Published by the Students of Johns Hopkins since 1896
October 28, 2021

Joy linked to reduced responsibility

By Alice Hung | October 11, 2012

Would you rather have a choice, or do you want to be told what to do? Chances are, you’re smirking at the question thinking, of course I want to have choices! Research shows, however, that in some situations, people are happier when they are told what to do.

Jonathan Berman and Deborah Small from The Wharton School of the University of Pennsylvania conducted a series of psychology experiments on 216 undergraduates. Results suggest that participants who were forced to enjoy themselves reported feeling happier than those who were given a choice.

Living in a society where interpersonal relationships are part of our day-to-day life, we’ve been raised to make decisions that benefit others, even when it’s at the expense of our self-interests. When we make that occasional decision to buy a chocolate bar instead of donating the dollar to charity, we’re often left with the feeling of guilt.

Is it possible to fully enjoy self-indulgence? According to Berman, it is! By “forcing” individuals to enjoy their self-interest by removing the element of choice, we can simultaneously suppress the individual’s sense of responsibility over his or her actions. Naturally, this eliminates the guilty feeling for choosing to eat a chocolate bar instead of helping the starving children in Africa.

In the first study, Berman gave each participant $3 upon arrival. The subjects were then randomly assigned to three groups: imposed charity condition, imposed self-interest condition, and choice condition.

In the imposed charity condition, participants were told to donate the money to UNICEF. In the imposed self-interest condition, participants were told to use the money on themselves. Lastly, in the choice condition, participants were allowed to choose between donating the money and keeping it. As hypothesized, subjects told to keep the money reported being the happiest.

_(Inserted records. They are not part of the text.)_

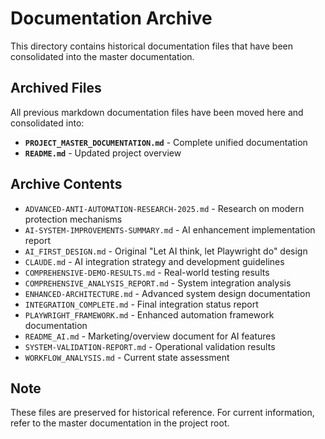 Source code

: # Documentation Archive

This directory contains historical documentation files that have been consolidated into the master documentation.

## Archived Files

All previous markdown documentation files have been moved here and consolidated into:
- **`PROJECT_MASTER_DOCUMENTATION.md`** - Complete unified documentation
- **`README.md`** - Updated project overview

## Archive Contents

- `ADVANCED-ANTI-AUTOMATION-RESEARCH-2025.md` - Research on modern protection mechanisms
- `AI-SYSTEM-IMPROVEMENTS-SUMMARY.md` - AI enhancement implementation report
- `AI_FIRST_DESIGN.md` - Original "Let AI think, let Playwright do" design
- `CLAUDE.md` - AI integration strategy and development guidelines
- `COMPREHENSIVE-DEMO-RESULTS.md` - Real-world testing results
- `COMPREHENSIVE_ANALYSIS_REPORT.md` - System integration analysis
- `ENHANCED-ARCHITECTURE.md` - Advanced system design documentation
- `INTEGRATION_COMPLETE.md` - Final integration status report
- `PLAYWRIGHT_FRAMEWORK.md` - Enhanced automation framework documentation
- `README_AI.md` - Marketing/overview document for AI features
- `SYSTEM-VALIDATION-REPORT.md` - Operational validation results
- `WORKFLOW_ANALYSIS.md` - Current state assessment

## Note

These files are preserved for historical reference. For current information, refer to the master documentation in the project root.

To determine whether it’s the lack of choices that made participants happier, or if it’s the removal of responsibility, Berman did a second study that eliminates the choice variable. Again, participants were divided into three groups.

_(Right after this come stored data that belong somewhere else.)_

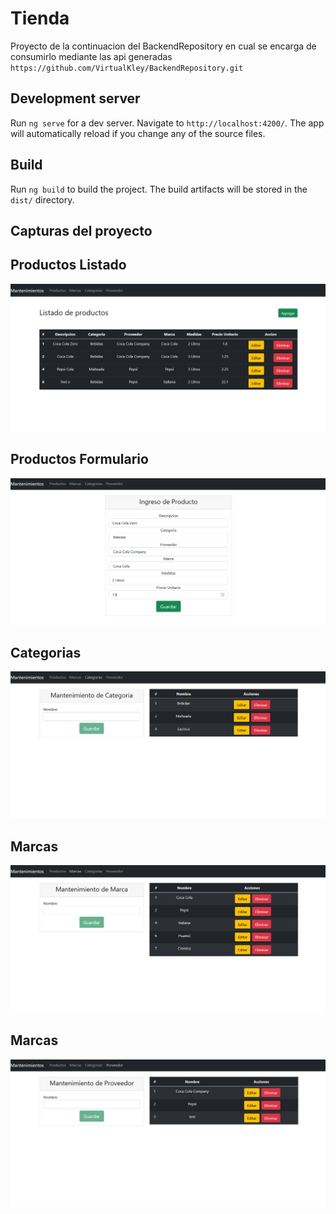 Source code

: # Tienda

Proyecto de la continuacion del BackendRepository en cual se encarga de consumirlo mediante las api generadas `https://github.com/VirtualKley/BackendRepository.git`

## Development server

Run `ng serve` for a dev server. Navigate to `http://localhost:4200/`. The app will automatically reload if you change any of the source files.

## Build

Run `ng build` to build the project. The build artifacts will be stored in the `dist/` directory.

## Capturas del proyecto
## Productos Listado
![](capturasProyecto/MantenimientosPrueba/Productos%20Listado.png)

## Productos Formulario
![](capturasProyecto/MantenimientosPrueba/Productos%20Form.png)

## Categorias
![](capturasProyecto/MantenimientosPrueba/Categorias.png)

## Marcas
![](capturasProyecto/MantenimientosPrueba/Marcas.png)

## Marcas
![](capturasProyecto/MantenimientosPrueba/Proveedor.png)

In one group, participants chose between donating the money to UNICEF and Red Cross. In the second group, participants had to choose between keeping a Starbucks gift card or an Au Bon Pain gift card for themselves. Lastly, participants from the third group chose between keeping a gift card for themselves verses donating it to charity.

Results show that participants who had to choose between two options that benefit themselves reported being the happiest. With the element of choice out of the way, this suggests that it is the removal of responsibility over decisions (whether for altruism or for self-interest) that resulted in the increase in happiness.

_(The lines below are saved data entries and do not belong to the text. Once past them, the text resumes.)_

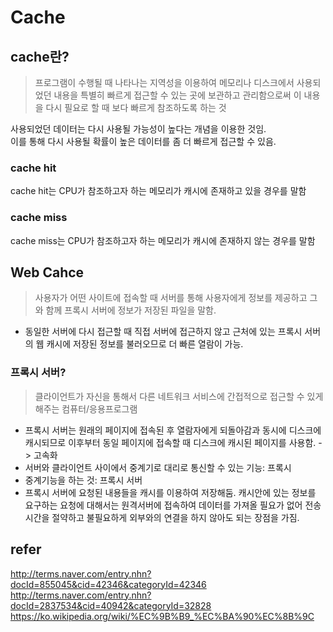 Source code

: # Cache
## cache란?
> 프로그램이 수행될 때 나타나는 지역성을 이용하여 메모리나 디스크에서 사용되었던 내용을 특별히 빠르게 접근할 수 있는 곳에 보관하고 관리함으로써 이 내용을 다시 필요로 할 때 보다 빠르게 참조하도록 하는 것  

사용되었던 데이터는 다시 사용될 가능성이 높다는 개념을 이용한 것임.  
이를 통해 다시 사용될 확률이 높은 데이터를 좀 더 빠르게 접근할 수 있음.

### cache hit 
cache hit는 CPU가 참조하고자 하는 메모리가 캐시에 존재하고 있을 경우를 말함
### cache miss
cache miss는 CPU가 참조하고자 하는 메모리가 캐시에 존재하지 않는 경우를 말함

## Web Cahce
> 사용자가 어떤 사이트에 접속할 때 서버를 통해 사용자에게 정보를 제공하고 그와 함께 프록시 서버에 정보가 저장된 파일을 말함.  
- 동일한 서버에 다시 접근할 때 직접 서버에 접근하지 않고 근처에 있는 프록시 서버의 웹 캐시에 저장된 정보를 불러오므로 더 빠른 열람이 가능.

### 프록시 서버?
> 클라이언트가 자신을 통해서 다른 네트워크 서비스에 간접적으로 접근할 수 있게 해주는 컴퓨터/응용프로그램  
- 프록시 서버는 원래의 페이지에 접속된 후 열람자에게 되돌아감과 동시에 디스크에 캐시되므로 이후부터 동일 페이지에 접속할 때 디스크에 캐시된 페이지를 사용함. -> 고속화
- 서버와 클라이언트 사이에서 중계기로 대리로 통신할 수 있는 기능: 프록시
- 중계기능을 하는 것: 프록시 서버
- 프록시 서버에 요청된 내용들을 캐시를 이용하여 저장해둠. 캐시안에 있는 정보를 요구하는 요청에 대해서는 원격서버에 접속하여 데이터를 가져올 필요가 없어 전송 시간을 절약하고 불필요하게 외부와의 연결을 하지 않아도 되는 장점을 가짐.

## refer 
http://terms.naver.com/entry.nhn?docId=855045&cid=42346&categoryId=42346  
http://terms.naver.com/entry.nhn?docId=2837534&cid=40942&categoryId=32828  
https://ko.wikipedia.org/wiki/%EC%9B%B9_%EC%BA%90%EC%8B%9C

However, skeptics might ask, how do you control for personal preference?

To address this variable, Berman conducted a third study where participants were asked whether they prefer to keep the money or donate it. Next, they were randomly divided into two groups.

In the first group, the subjects were told that they would get what they chose. In the second group, they were told that the computer would choose for them. In reality though, the computer was programmed to choose the option that the subjects preferred.

Effectively, the only difference is whether the subject believed that he or she decided the outcome. Results show that of the ones who preferred to keep the money, those who thought that the computer made the decision were happier than those who believed they were responsible for their own decision.

These studies show that people are happier when they are “forced” to choose the option that serves their personal interest. The lack of choice removes their sense of responsibility and the subsequent guilt for deciding to serve their own interests instead of helping others.

Interestingly, when asked straight out whether they would prefer imposed self-interest, imposed charity, or choice, 63.6% of students still preferred the choice option.

Evidently the notion of free will is still important. However, that doesn’t mean having a choice will necessarily make us happier. Sometimes, someone just has to tell us to enjoy ourselves!